Als u verandert van printermodel, wijzig dan de instellingen voor de afdrukpoort.

Procedures

1.
Geef het scherm Printereigenschappen weer.
(1) Geef [Bluetooth en apparaten] (of [Apparaten]) weer van [ Instellingen] in het Startmenu.
(2) Open in [Printers en scanners] het beheerscherm voor het in te stellen apparaat.
Klik hiertoe op het apparaat of op [Beheren] voor het bijbehorende apparaat.
(3) Klik op [Printereigenschappen] voor het in te stellen apparaat.
Wanneer u het stuurprogramma bij meerdere printermodellen gebruikt, selecteer dan het apparaat dat u wilt instellen en klik op [Printereigenschappen].
2.
Open het tabblad [Apparaatinstellingen].
3.
Controleer of het configuratieprofiel geschikt is voor het apparaat dat u gebruikt → klik [Wijzigen] als dit niet het geval is.
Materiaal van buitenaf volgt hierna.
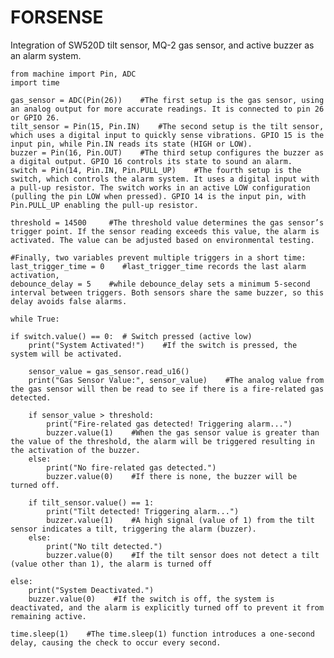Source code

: # FORSENSE
Integration of SW520D tilt sensor, MQ-2 gas sensor, and active buzzer as an alarm system.

    from machine import Pin, ADC
    import time
    
    gas_sensor = ADC(Pin(26))    #The first setup is the gas sensor, using an analog output for more accurate readings. It is connected to pin 26 or GPIO 26.
    tilt_sensor = Pin(15, Pin.IN)    #The second setup is the tilt sensor, which uses a digital input to quickly sense vibrations. GPIO 15 is the input pin, while Pin.IN reads its state (HIGH or LOW).
    buzzer = Pin(16, Pin.OUT)    #The third setup configures the buzzer as a digital output. GPIO 16 controls its state to sound an alarm.
    switch = Pin(14, Pin.IN, Pin.PULL_UP)    #The fourth setup is the switch, which controls the alarm system. It uses a digital input with a pull-up resistor. The switch works in an active LOW configuration (pulling the pin LOW when pressed). GPIO 14 is the input pin, with Pin.PULL_UP enabling the pull-up resistor.

    threshold = 14500     #The threshold value determines the gas sensor’s trigger point. If the sensor reading exceeds this value, the alarm is activated. The value can be adjusted based on environmental testing.

    #Finally, two variables prevent multiple triggers in a short time:
    last_trigger_time = 0    #last_trigger_time records the last alarm activation,
    debounce_delay = 5    #while debounce_delay sets a minimum 5-second interval between triggers. Both sensors share the same buzzer, so this delay avoids false alarms.
    
    while True:

    if switch.value() == 0:  # Switch pressed (active low)
        print("System Activated!")    #If the switch is pressed, the system will be activated.
   
        sensor_value = gas_sensor.read_u16()
        print("Gas Sensor Value:", sensor_value)    #The analog value from the gas sensor will then be read to see if there is a fire-related gas detected.
      
        if sensor_value > threshold:  
            print("Fire-related gas detected! Triggering alarm...")
            buzzer.value(1)    #When the gas sensor value is greater than the value of the threshold, the alarm will be triggered resulting in the activation of the buzzer.
        else:
            print("No fire-related gas detected.")
            buzzer.value(0)    #If there is none, the buzzer will be turned off.
       
        if tilt_sensor.value() == 1: 
            print("Tilt detected! Triggering alarm...")
            buzzer.value(1)    #A high signal (value of 1) from the tilt sensor indicates a tilt, triggering the alarm (buzzer).
        else:
            print("No tilt detected.")
            buzzer.value(0)    #If the tilt sensor does not detect a tilt (value other than 1), the alarm is turned off
        
    else:
        print("System Deactivated.")
        buzzer.value(0)    #If the switch is off, the system is deactivated, and the alarm is explicitly turned off to prevent it from remaining active.
    
    time.sleep(1)    #The time.sleep(1) function introduces a one-second delay, causing the check to occur every second.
Als een configuratieprofiel dat overeenstemt met het printermodel is ingesteld, ga dan naar stap 5.
BELANGRIJK
Als u geen geschikt configuratieprofiel hebt geselecteerd voor het apparaat dat u gebruikt, wordt de apparaatinformatie mogelijk niet juist toegepast en zijn bepaalde functies van het apparaat mogelijk niet bruikbaar. Selecteer een geschikt configuratieprofiel om de vereiste instellingen in het tabblad [Apparaatinstellingen] weer te geven. Instellingen die niet in het tabblad [Apparaatinstellingen] worden weergegeven, hebben niet de verworven apparaatinformatie toegepast gekregen.
4.
Selecteer [Automatisch voor uw apparaat geschikt configuratieprofiel selecteren] → klik op [OK].
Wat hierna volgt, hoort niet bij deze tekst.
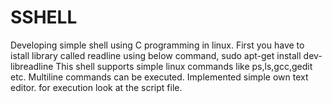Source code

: # SSHELL
Developing simple shell using C programming in linux.
First you have to istall library called readline using below command,
        sudo apt-get install dev-libreadline
This shell supports simple linux commands like ps,ls,gcc,gedit etc.
Multiline commands can be executed.
Implemented simple own text editor.
for execution look at the script file.

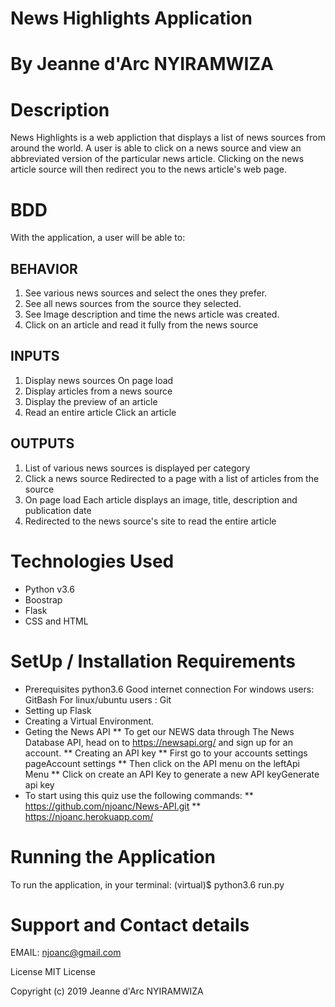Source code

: # News Highlights Application
# By Jeanne d'Arc NYIRAMWIZA
# Description
 News Highlights is a web appliction that displays a list of news sources from around the world. A user is able to click on a news source and view an abbreviated version of the particular news article. Clicking on the news article source will then redirect you to the news article's web page.

# BDD
With the application, a user will be able to:

## BEHAVIOR
1. See various news sources and select the ones they prefer.
2. See all news sources from the source they selected.
3. See Image description and time the news article was created.
4. Click on an article and read it fully from the news source

## INPUTS
1. Display news sources	On page load	
2. Display articles from a news source	
3. Display the preview of an article	
4. Read an entire article	Click an article	

## OUTPUTS
1. List of various news sources is displayed per category
2. Click a news source	Redirected to a page with a list of articles from the source
3. On page load	Each article displays an image, title, description and publication date
4. Redirected to the news source's site to read the entire article

# Technologies Used
* Python v3.6
* Boostrap
* Flask
* CSS and HTML
# SetUp / Installation Requirements
* Prerequisites python3.6 Good internet connection For windows users: GitBash For linux/ubuntu users : Git
* Setting up Flask
* Creating a Virtual Environment.
* Geting the News API
** To get our NEWS data through The News Database API, head on to https://newsapi.org/ and sign up for an account.
** Creating an API key
** First go to your accounts settings pageAccount settings
** Then click on the API menu on the leftApi Menu
** Click on create an API Key to generate a new API keyGenerate api key
* To start using this quiz use the following commands:
** https://github.com/njoanc/News-API.git
** https://njoanc.herokuapp.com/

# Running the Application
To run the application, in your terminal: (virtual)$ python3.6 run.py

# Support and Contact details
EMAIL: njoanc@gmail.com

License
MIT License

Copyright (c) 2019 Jeanne d'Arc NYIRAMWIZA
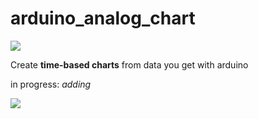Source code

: # arduino_analog_chart
<img src="https://img.shields.io/badge/stage-under%20development-informational">
<p>Create <b>time-based charts</b> from data you get with arduino</p>
<p>in progress: <i>adding </i></p>
<img src="https://i.imgur.com/ceMWIk3.png">
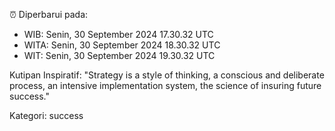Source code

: ⏰ Diperbarui pada:
- WIB: Senin, 30 September 2024 17.30.32 UTC
- WITA: Senin, 30 September 2024 18.30.32 UTC
- WIT: Senin, 30 September 2024 19.30.32 UTC

Kutipan Inspiratif:
"Strategy is a style of thinking, a conscious and deliberate process, an intensive implementation system, the science of insuring future success."


Kategori: success

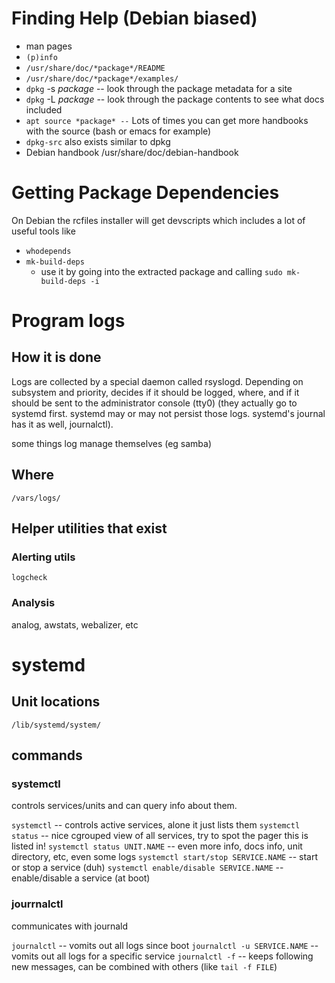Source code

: # Finding Help (Debian biased)
* man pages
* `(p)info`
* `/usr/share/doc/*package*/README`
* `/usr/share/doc/*package*/examples/`
* `dpkg` -s *package* -- look through the package metadata for a site
* `dpkg` -L *package* -- look through the package contents to see what docs included
* `apt source *package* --` Lots of times you can get more handbooks with the source (bash or emacs for example)
* `dpkg-src` also exists similar to dpkg
* Debian handbook /usr/share/doc/debian-handbook

# Getting Package Dependencies
On Debian the rcfiles installer will get devscripts which includes a lot of useful tools like
* `whodepends`
* `mk-build-deps`
    - use it by going into the extracted package and calling `sudo mk-build-deps -i`

# Program logs

## How it is done
Logs are collected by a special daemon called rsyslogd.
Depending on subsystem and priority, decides if it should be logged, where, and if it should be sent to the administrator console (tty0)
(they actually go to systemd first.  systemd may or may not persist those logs. systemd's journal has it as well, journalctl).

some things log manage themselves (eg samba)

## Where
`/vars/logs/`

## Helper utilities that exist

### Alerting utils
`logcheck`

### Analysis
analog, awstats, webalizer, etc

# systemd

## Unit locations
`/lib/systemd/system/`

## commands

### systemctl
controls services/units and can query info about them.

`systemctl` -- controls active services, alone it just lists them
`systemctl status` -- nice cgrouped view of all services, try to spot the pager this is listed in!
`systemctl status UNIT.NAME` -- even more info, docs info, unit directory, etc, even some logs
`systemctl start/stop SERVICE.NAME` -- start or stop a service (duh)
`systemctl enable/disable SERVICE.NAME` -- enable/disable a service (at boot)

### jourrnalctl
communicates with journald

`journalctl` -- vomits out all logs since boot
`journalctl -u SERVICE.NAME` -- vomits out all logs for a specific service
`journalctl -f` -- keeps following new messages, can be combined with others (like `tail -f FILE`)

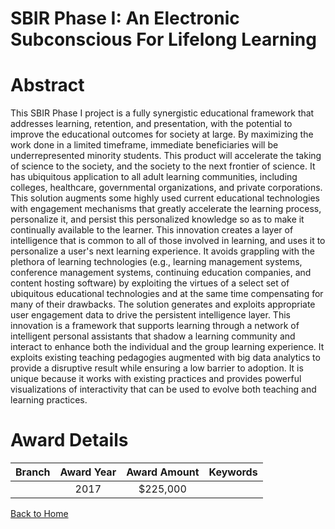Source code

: 
SBIR Phase I: An Electronic Subconscious For Lifelong Learning
==============================================================

# Abstract


This SBIR Phase I project is a fully synergistic educational framework that addresses learning, retention, and presentation, with the potential to improve the educational outcomes for society at large. By maximizing the work done in a limited timeframe, immediate beneficiaries will be underrepresented minority students. This product will accelerate the taking of science to the society, and the society to the next frontier of science. It has ubiquitous application to all adult learning communities, including colleges, healthcare, governmental organizations, and private corporations. This solution augments some highly used current educational technologies with engagement mechanisms that greatly accelerate the learning process, personalize it, and persist this personalized knowledge so as to make it continually available to the learner. This innovation creates a layer of intelligence that is common to all of those involved in learning, and uses it to personalize a user's next learning experience. It avoids grappling with the plethora of learning technologies (e.g., learning management systems, conference management systems, continuing education companies, and content hosting software) by exploiting the virtues of a select set of ubiquitous educational technologies and at the same time compensating for many of their drawbacks. The solution generates and exploits appropriate user engagement data to drive the persistent intelligence layer. This innovation is a framework that supports learning through a network of intelligent personal assistants that shadow a learning community and interact to enhance both the individual and the group learning experience. It exploits existing teaching pedagogies augmented with big data analytics to provide a disruptive result while ensuring a low barrier to adoption. It is unique because it works with existing practices and provides powerful visualizations of interactivity that can be used to evolve both teaching and learning practices.  

# Award Details

|Branch|Award Year|Award Amount|Keywords|
| :---: | :---: | :---: | :---: |
||2017|$225,000||
  
  


[Back to Home](https://github.com/chrischow/dod_sbir_awards#316)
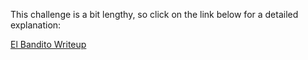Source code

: This challenge is a bit lengthy, so click on the link below for a detailed explanation:

[El Bandito Writeup](https://0xb0b.gitbook.io/writeups/tryhackme/2024/el-bandito)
Selecteer het configuratieprofiel handmatig in de volgende gevallen:
Als de apparaatinformatie niet kan worden opgehaald omdat het apparaat geen verbinding kan maken
Als u handmatig een configuratieprofiel moet selecteren
Om een configuratieprofiel handmatig in te stellen, selecteer [Handmatig selecteren] → selecteer een configuratieprofiel uit [Configuratieprofiel] → klik op [OK].
5.
Bevestig dat [Apparaatgegevens] is ingesteld op [Auto] → klik op [OK].
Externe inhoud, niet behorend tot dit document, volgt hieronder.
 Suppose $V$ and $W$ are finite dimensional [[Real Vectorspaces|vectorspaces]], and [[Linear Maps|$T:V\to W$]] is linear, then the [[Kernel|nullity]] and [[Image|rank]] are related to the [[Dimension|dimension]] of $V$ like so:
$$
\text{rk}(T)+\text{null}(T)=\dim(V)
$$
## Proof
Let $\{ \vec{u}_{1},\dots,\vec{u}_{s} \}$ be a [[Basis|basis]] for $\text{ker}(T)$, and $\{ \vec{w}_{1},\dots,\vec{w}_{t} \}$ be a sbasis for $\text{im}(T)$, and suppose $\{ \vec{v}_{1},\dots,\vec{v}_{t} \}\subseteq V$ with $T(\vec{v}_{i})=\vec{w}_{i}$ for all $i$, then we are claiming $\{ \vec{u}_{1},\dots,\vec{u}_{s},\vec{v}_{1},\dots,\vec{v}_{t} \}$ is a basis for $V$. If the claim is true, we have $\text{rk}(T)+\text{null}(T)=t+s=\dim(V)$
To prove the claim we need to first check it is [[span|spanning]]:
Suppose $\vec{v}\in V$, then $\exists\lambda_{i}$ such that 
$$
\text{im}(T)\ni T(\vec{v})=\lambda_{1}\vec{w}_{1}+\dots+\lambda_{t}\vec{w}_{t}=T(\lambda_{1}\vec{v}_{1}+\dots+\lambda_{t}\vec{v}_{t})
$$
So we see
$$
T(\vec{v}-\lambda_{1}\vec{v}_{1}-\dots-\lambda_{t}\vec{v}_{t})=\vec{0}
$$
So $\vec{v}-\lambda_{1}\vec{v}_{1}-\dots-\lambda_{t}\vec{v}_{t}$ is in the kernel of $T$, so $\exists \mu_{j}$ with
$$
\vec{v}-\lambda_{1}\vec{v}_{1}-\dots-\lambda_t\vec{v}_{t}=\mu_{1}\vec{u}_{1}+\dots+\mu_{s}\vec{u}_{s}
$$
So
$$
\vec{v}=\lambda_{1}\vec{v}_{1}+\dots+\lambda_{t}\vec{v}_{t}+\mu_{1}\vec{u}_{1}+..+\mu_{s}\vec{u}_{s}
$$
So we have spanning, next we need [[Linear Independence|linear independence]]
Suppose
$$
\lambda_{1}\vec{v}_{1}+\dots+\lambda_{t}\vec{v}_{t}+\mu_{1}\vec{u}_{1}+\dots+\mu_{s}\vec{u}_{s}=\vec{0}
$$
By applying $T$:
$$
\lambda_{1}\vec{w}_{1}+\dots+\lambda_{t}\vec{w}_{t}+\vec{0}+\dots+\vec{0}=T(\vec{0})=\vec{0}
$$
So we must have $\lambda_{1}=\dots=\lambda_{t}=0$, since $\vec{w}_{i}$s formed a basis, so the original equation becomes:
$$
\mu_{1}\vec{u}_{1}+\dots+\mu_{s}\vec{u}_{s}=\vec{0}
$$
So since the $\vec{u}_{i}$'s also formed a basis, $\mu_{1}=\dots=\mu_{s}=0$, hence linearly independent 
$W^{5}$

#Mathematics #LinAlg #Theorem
Als [Apparaatgegevens] is ingesteld op [Auto], wordt de apparaatinformatie opgehaald en worden de apparaatfunctie- en optie-informatie automatisch ingesteld.
Als u de apparaatinformatie opnieuw wilt ophalen wanneer u een optie enz. hebt toegevoegd, klikt u op [] (Apparaatstatusgegevens ophalen).
Als [Apparaatgegevens] is ingesteld op [Handmatig], wordt de apparaatinformatie niet opgehaald. Stel de opties gekoppeld aan het apparaat en de functies ondersteund door het apparaat handmatig in.
OPMERKING
Zelfs als u de functie apparaatinformatie ophalen kunt gebruiken, moet u sommige apparaatinformatie handmatig instellen. Raadpleeg voor meer informatie de onderwerpen over apparaatfunctie-instellingen.
In de volgende gevallen bestaat de mogelijkheid dat u bepaalde apparaatgegevens niet kunt ophalen. In dit geval moet u de opties handmatig instellen.
Bij gebruik van een USB-verbinding
Bij gebruik van een apparaat dat of een poort die ophalen van apparaatgegevens niet ondersteunt
Als het configuratieprofiel is ingesteld op [Basisconfiguratie] of [Basisconfiguratie (compatibel)]
Zelfs als met behulp van bovenstaande procedure een configuratieprofiel is ingesteld, worden de oorspronkelijke instellingen van het apparaat misschien niet weergegeven.
Selecteer in dat geval [Standaardinstellingen] in [Profiel] op een willekeurig vel van het scherm met afdrukinstellingen van het stuurprogramma en klik op [OK].
U kunt de apparaatinformatie-instellingen in het tabblad [Apparaatinstellingen] exporteren en opslaan als configuratieprofiel. Door het geëxporteerde configuratieprofiel te importeren, kunt u alle apparaatinformatie tegelijkertijd instellen.